TASK PROMPT
Pull out every line below that contains the word "table".

▬▬▬

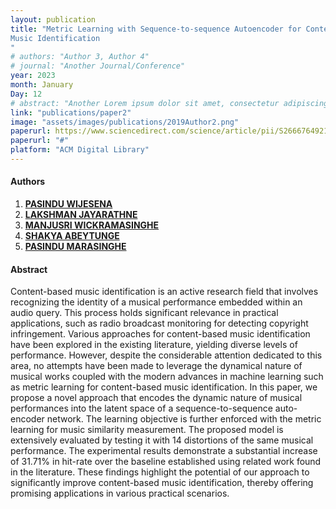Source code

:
 ```yaml
---
layout: publication
title: "Metric Learning with Sequence-to-sequence Autoencoder for Content-based
Music Identification
"
# authors: "Author 3, Author 4"
# journal: "Another Journal/Conference"
year: 2023
month: January
Day: 12
# abstract: "Another Lorem ipsum dolor sit amet, consectetur adipiscing elit. ..."
link: "publications/paper2"
image: "assets/images/publications/2019Author2.png"
paperurl: https://www.sciencedirect.com/science/article/pii/S2666764921000485
paperurl: "#"
platform: "ACM Digital Library"
---
```



#### Authors

1. [__PASINDU WIJESENA__]()
2. [__LAKSHMAN JAYARATHNE__]()
3. [__MANJUSRI WICKRAMASINGHE__](/team/dr-manju/)
4. [__SHAKYA ABEYTUNGE__](/team/Shakya-Abeytunge/)
5. [__PASINDU MARASINGHE__](/team/pasindu-marasinghe/)

#### Abstract

Content-based music identification is an active research field that involves recognizing the identity of
a musical performance embedded within an audio query. This process holds significant relevance in practical
applications, such as radio broadcast monitoring for detecting copyright infringement. Various approaches for
content-based music identification have been explored in the existing literature, yielding diverse levels of performance. However, despite the considerable attention dedicated to this area, no attempts have been made to
leverage the dynamical nature of musical works coupled with the modern advances in machine learning such as
metric learning for content-based music identification. In this paper, we propose a novel approach that encodes
the dynamic nature of musical performances into the latent space of a sequence-to-sequence auto-encoder network. The learning objective is further enforced with the metric learning for music similarity measurement.
The proposed model is extensively evaluated by testing it with 14 distortions of the same musical performance.
The experimental results demonstrate a substantial increase of 31.71% in hit-rate over the baseline established
using related work found in the literature. These findings highlight the potential of our approach to significantly improve content-based music identification, thereby offering promising applications in various practical
scenarios.
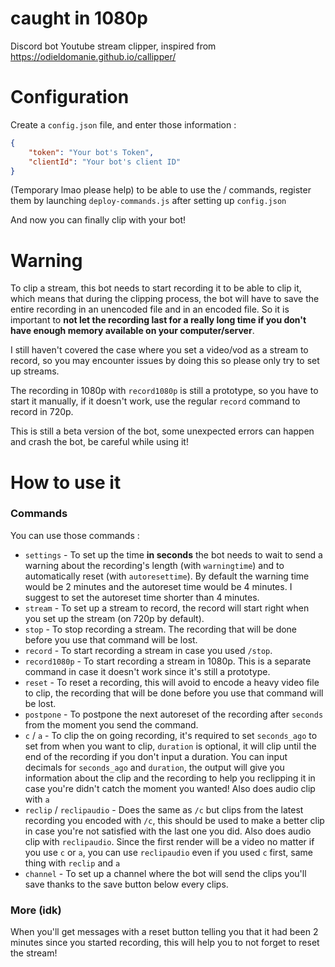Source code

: # caught in 1080p
 Discord bot Youtube stream clipper, inspired from https://odieldomanie.github.io/callipper/
 
 
 # Configuration
Create a `config.json` file, and enter those information :

```json
{
    "token": "Your bot's Token",
    "clientId": "Your bot's client ID"
}
```

(Temporary lmao please help) to be able to use the / commands, register them by launching `deploy-commands.js` after setting up `config.json`

And now you can finally clip with your bot!

# Warning
To clip a stream, this bot needs to start recording it to be able to clip it, which means that during the clipping process, the bot will have to save the entire recording in an unencoded file and in an encoded file. So it is important to **not let the recording last for a really long time if you don't have enough memory available on your computer/server**.

I still haven't covered the case where you set a video/vod as a stream to record, so you may encounter issues by doing this so please only try to set up streams.

The recording in 1080p with `record1080p` is still a prototype, so you have to start it manually, if it doesn't work, use the regular `record` command to record in 720p.

This is still a beta version of the bot, some unexpected errors can happen and crash the bot, be careful while using it!

# How to use it
### Commands
You can use those commands :

* `settings` - To set up the time **in seconds** the bot needs to wait to send a warning about the recording's length (with `warningtime`) and to automatically reset (with `autoresettime`). By default the warning time would be 2 minutes and the autoreset time would be 4 minutes. I suggest to set the autoreset time shorter than 4 minutes.
* `stream` - To set up a stream to record, the record will start right when you set up the stream (on 720p by default).
* `stop` - To stop recording a stream. The recording that will be done before you use that command will be lost.
* `record` - To start recording a stream in case you used `/stop`.
* `record1080p` - To start recording a stream in 1080p. This is a separate command in case it doesn't work since it's still a prototype.
* `reset` - To reset a recording, this will avoid to encode a heavy video file to clip, the recording that will be done before you use that command will be lost.
* `postpone` - To postpone the next autoreset of the recording after `seconds` from the moment you send the command.
* `c` / `a` - To clip the on going recording, it's required to set `seconds_ago` to set from when you want to clip, `duration` is optional, it will clip until the end of the recording if you don't input a duration. You can input decimals for `seconds_ago` and `duration`, the output will give you information about the clip and the recording to help you reclipping it in case you're didn't catch the moment you wanted! Also does audio clip with `a`
* `reclip` / `reclipaudio` - Does the same as `/c` but clips from the latest recording you encoded with `/c`, this should be used to make a better clip in case you're not satisfied with the last one you did. Also does audio clip with `reclipaudio`. Since the first render will be a video no matter if you use `c` or `a`, you can use `reclipaudio` even if you used `c` first, same thing with `reclip` and `a` 
* `channel` - To set up a channel where the bot will send the clips you'll save thanks to the save button below every clips.


### More (idk)
When you'll get messages with a reset button telling you that it had been 2 minutes since you started recording, this will help you to not forget to reset the stream!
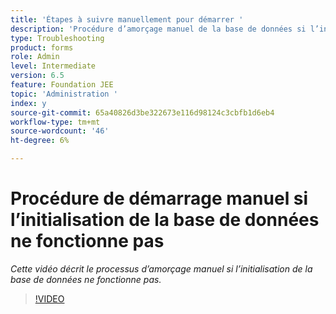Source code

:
 ```yaml
---
title: 'Étapes à suivre manuellement pour démarrer '
description: 'Procédure d’amorçage manuel de la base de données si l’initialisation de la base de données ne fonctionne pas '
type: Troubleshooting
product: forms
role: Admin
level: Intermediate
version: 6.5
feature: Foundation JEE
topic: 'Administration '
index: y
source-git-commit: 65a40826d3be322673e116d98124c3cbfb1d6eb4
workflow-type: tm+mt
source-wordcount: '46'
ht-degree: 6%

---
```


# Procédure de démarrage manuel si l’initialisation de la base de données ne fonctionne pas

*Cette vidéo décrit le processus d’amorçage manuel si l’initialisation de la base de données ne fonctionne pas.*

>[!VIDEO](https://video.tv.adobe.com/v/335515?quality=9&learn=on)
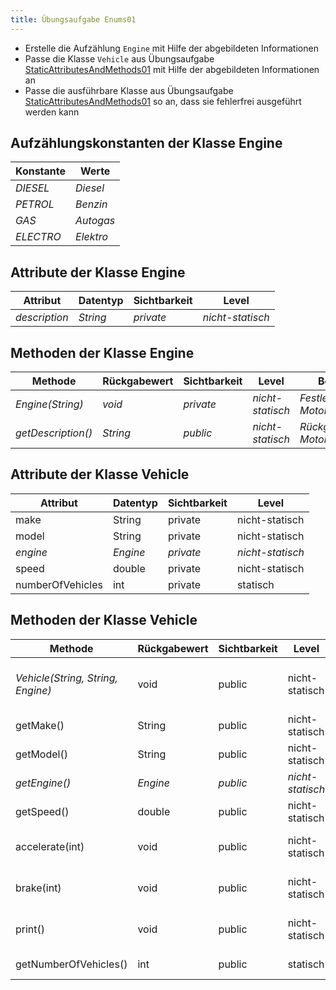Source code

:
 ```yaml
---
title: Übungsaufgabe Enums01
---
```


- Erstelle die Aufzählung `Engine` mit Hilfe der abgebildeten Informationen
- Passe die Klasse `Vehicle` aus Übungsaufgabe [StaticAttributesAndMethods01](../../oo/exercises/static-attributes-and-methods01.md) mit Hilfe der abgebildeten Informationen an
- Passe die ausführbare Klasse aus Übungsaufgabe [StaticAttributesAndMethods01](../../oo/exercises/static-attributes-and-methods01.md) so an, dass sie fehlerfrei ausgeführt werden kann

## Aufzählungskonstanten der Klasse Engine

| Konstante | Werte |
| --------- | ----- |
| _DIESEL_ | _Diesel_ |
| _PETROL_ | _Benzin_ |
| _GAS_ | _Autogas_ |
| _ELECTRO_ | _Elektro_ |

## Attribute der Klasse Engine

| Attribut | Datentyp | Sichtbarkeit | Level |
| -------- | -------- | ------------ | ----- |
| _description_ | _String_ | _private_ | _nicht-statisch_ |

## Methoden der Klasse Engine

| Methode | Rückgabewert | Sichtbarkeit | Level | Beschreibung |
| ------- | ------------ | ------------ | ----- | ------------ |
| _Engine(String)_ | _void_ | _private_ | _nicht-statisch_ | _Festlegen der Motorenbeschreibung_ |
| _getDescription()_ | _String_ | _public_ | _nicht-statisch_ | _Rückgabe der Motorenbeschreibung_ |

## Attribute der Klasse Vehicle

| Attribut | Datentyp | Sichtbarkeit |Level |
| -------- | -------- | ------------ | ---- |
| make | String | private | nicht-statisch |
| model | String | private | nicht-statisch |
| _engine_ | _Engine_ | _private_ | _nicht-statisch_ |
| speed | double | private | nicht-statisch |
| numberOfVehicles | int | private | statisch |

## Methoden der Klasse Vehicle

| Methode | Rückgabewert | Sichtbarkeit | Level | Beschreibung |
| ------- | ------------ | ------------ | ----- | ------------ |
| _Vehicle(String, String, Engine)_ | void | public | nicht-statisch | _Festlegen des Herstellers, des Modells und des Motors_ |
| getMake() | String | public | nicht-statisch | Rückgabe des Herstellers |
| getModel() | String | public | nicht-statisch | Rückgabe des Modells |
| _getEngine()_ | _Engine_ | _public_ | _nicht-statisch_ | _Rückgabe des Motors_ |
| getSpeed() | double | public | nicht-statisch | Rückgabe der Geschwindigkeit |
| accelerate(int) | void | public | nicht-statisch | Erhöhung der Geschwindigkeit um den eingehenden Wert |
| brake(int) | void | public | nicht-statisch | Reduzierung der Geschwindigkeit um den eingehenden Wert |
| print() | void | public | nicht-statisch | _Ausgabe: Hersteller Modell (Motorenbeschreibung)_ |
| getNumberOfVehicles() | int | public | statisch | Rückgabe der Anzahl Fahrzeuge |

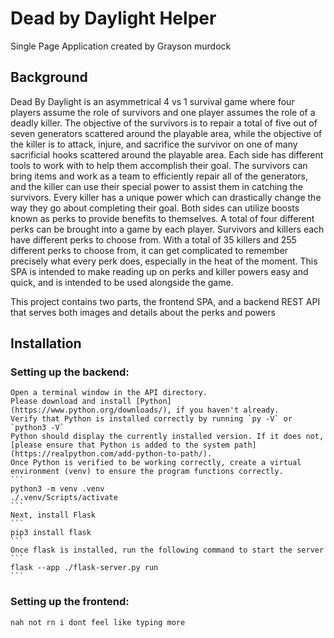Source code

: # Dead by Daylight Helper
Single Page Application created by Grayson murdock

## Background

Dead By Daylight is an asymmetrical 4 vs 1 survival game where four players assume the role of survivors and one player assumes the role of a deadly killer. The objective of the survivors is to repair a total of five out of seven generators scattered around the playable area, while the objective of the killer is to attack, injure, and sacrifice the survivor on one of many sacrificial hooks scattered around the playable area. Each side has different tools to work with to help them accomplish their goal. The survivors can bring items and work as a team to efficiently repair all of the generators, and the killer can use their special power to assist them in catching the survivors. Every killer has a unique power which can drastically change the way they go about completing their goal. Both sides can utilize boosts known as perks to provide benefits to themselves. A total of four different perks can be brought into a game by each player. Survivors and killers each have different perks to choose from. With a total of 35 killers and 255 different perks to choose from, it can get complicated to remember precisely what every perk does, especially in the heat of the moment. This SPA is intended to make reading up on perks and killer powers easy and quick, and is intended to be used alongside the game.

This project contains two parts, the frontend SPA, and a backend REST API that serves both images and details about the perks and powers

## Installation

### Setting up the backend:
    Open a terminal window in the API directory.
    Please download and install [Python](https://www.python.org/downloads/), if you haven't already.
    Verify that Python is installed correctly by running `py -V` or `python3 -V`
    Python should display the currently installed version. If it does not, [please ensure that Python is added to the system path](https://realpython.com/add-python-to-path/).
    Once Python is verified to be working correctly, create a virtual environment (venv) to ensure the program functions correctly.
    ```
    python3 -m venv .venv
    ./.venv/Scripts/activate
    ```
    Next, install Flask
    ```
    pip3 install flask
    ```
    Once flask is installed, run the following command to start the server
    ```
    flask --app ./flask-server.py run
    ```

### Setting up the frontend:
    nah not rn i dont feel like typing more

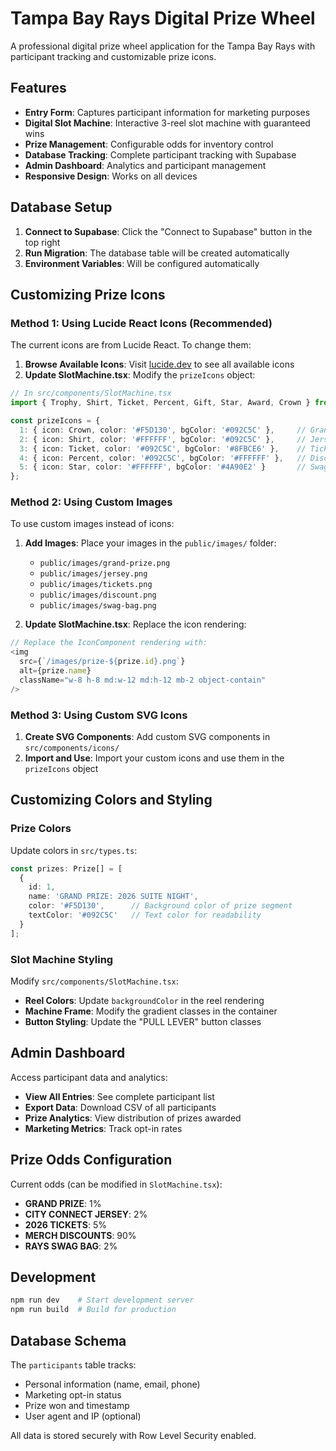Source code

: # Tampa Bay Rays Digital Prize Wheel

A professional digital prize wheel application for the Tampa Bay Rays with participant tracking and customizable prize icons.

## Features

- **Entry Form**: Captures participant information for marketing purposes
- **Digital Slot Machine**: Interactive 3-reel slot machine with guaranteed wins
- **Prize Management**: Configurable odds for inventory control
- **Database Tracking**: Complete participant tracking with Supabase
- **Admin Dashboard**: Analytics and participant management
- **Responsive Design**: Works on all devices

## Database Setup

1. **Connect to Supabase**: Click the "Connect to Supabase" button in the top right
2. **Run Migration**: The database table will be created automatically
3. **Environment Variables**: Will be configured automatically

## Customizing Prize Icons

### Method 1: Using Lucide React Icons (Recommended)

The current icons are from Lucide React. To change them:

1. **Browse Available Icons**: Visit [lucide.dev](https://lucide.dev) to see all available icons
2. **Update SlotMachine.tsx**: Modify the `prizeIcons` object:

```typescript
// In src/components/SlotMachine.tsx
import { Trophy, Shirt, Ticket, Percent, Gift, Star, Award, Crown } from 'lucide-react';

const prizeIcons = {
  1: { icon: Crown, color: '#F5D130', bgColor: '#092C5C' },     // Grand Prize
  2: { icon: Shirt, color: '#FFFFFF', bgColor: '#092C5C' },     // Jersey  
  3: { icon: Ticket, color: '#092C5C', bgColor: '#8FBCE6' },    // Tickets
  4: { icon: Percent, color: '#092C5C', bgColor: '#FFFFFF' },   // Discounts
  5: { icon: Star, color: '#FFFFFF', bgColor: '#4A90E2' }       // Swag Bag
};
```

### Method 2: Using Custom Images

To use custom images instead of icons:

1. **Add Images**: Place your images in the `public/images/` folder:
   - `public/images/grand-prize.png`
   - `public/images/jersey.png` 
   - `public/images/tickets.png`
   - `public/images/discount.png`
   - `public/images/swag-bag.png`

2. **Update SlotMachine.tsx**: Replace the icon rendering:

```typescript
// Replace the IconComponent rendering with:
<img 
  src={`/images/prize-${prize.id}.png`}
  alt={prize.name}
  className="w-8 h-8 md:w-12 md:h-12 mb-2 object-contain"
/>
```

### Method 3: Using Custom SVG Icons

1. **Create SVG Components**: Add custom SVG components in `src/components/icons/`
2. **Import and Use**: Import your custom icons and use them in the `prizeIcons` object

## Customizing Colors and Styling

### Prize Colors
Update colors in `src/types.ts`:

```typescript
const prizes: Prize[] = [
  {
    id: 1,
    name: 'GRAND PRIZE: 2026 SUITE NIGHT',
    color: '#F5D130',      // Background color of prize segment
    textColor: '#092C5C'   // Text color for readability
  }
];
```

### Slot Machine Styling
Modify `src/components/SlotMachine.tsx`:
- **Reel Colors**: Update `backgroundColor` in the reel rendering
- **Machine Frame**: Modify the gradient classes in the container
- **Button Styling**: Update the "PULL LEVER" button classes

## Admin Dashboard

Access participant data and analytics:
- **View All Entries**: See complete participant list
- **Export Data**: Download CSV of all participants  
- **Prize Analytics**: View distribution of prizes awarded
- **Marketing Metrics**: Track opt-in rates

## Prize Odds Configuration

Current odds (can be modified in `SlotMachine.tsx`):
- **GRAND PRIZE**: 1%
- **CITY CONNECT JERSEY**: 2% 
- **2026 TICKETS**: 5%
- **MERCH DISCOUNTS**: 90%
- **RAYS SWAG BAG**: 2%

## Development

```bash
npm run dev    # Start development server
npm run build  # Build for production
```

## Database Schema

The `participants` table tracks:
- Personal information (name, email, phone)
- Marketing opt-in status
- Prize won and timestamp
- User agent and IP (optional)

All data is stored securely with Row Level Security enabled.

▬▬▬

OUTPUT FOR THIS EXERCISE
2. **Run Migration**: The database table will be created automatically
The `participants` table tracks:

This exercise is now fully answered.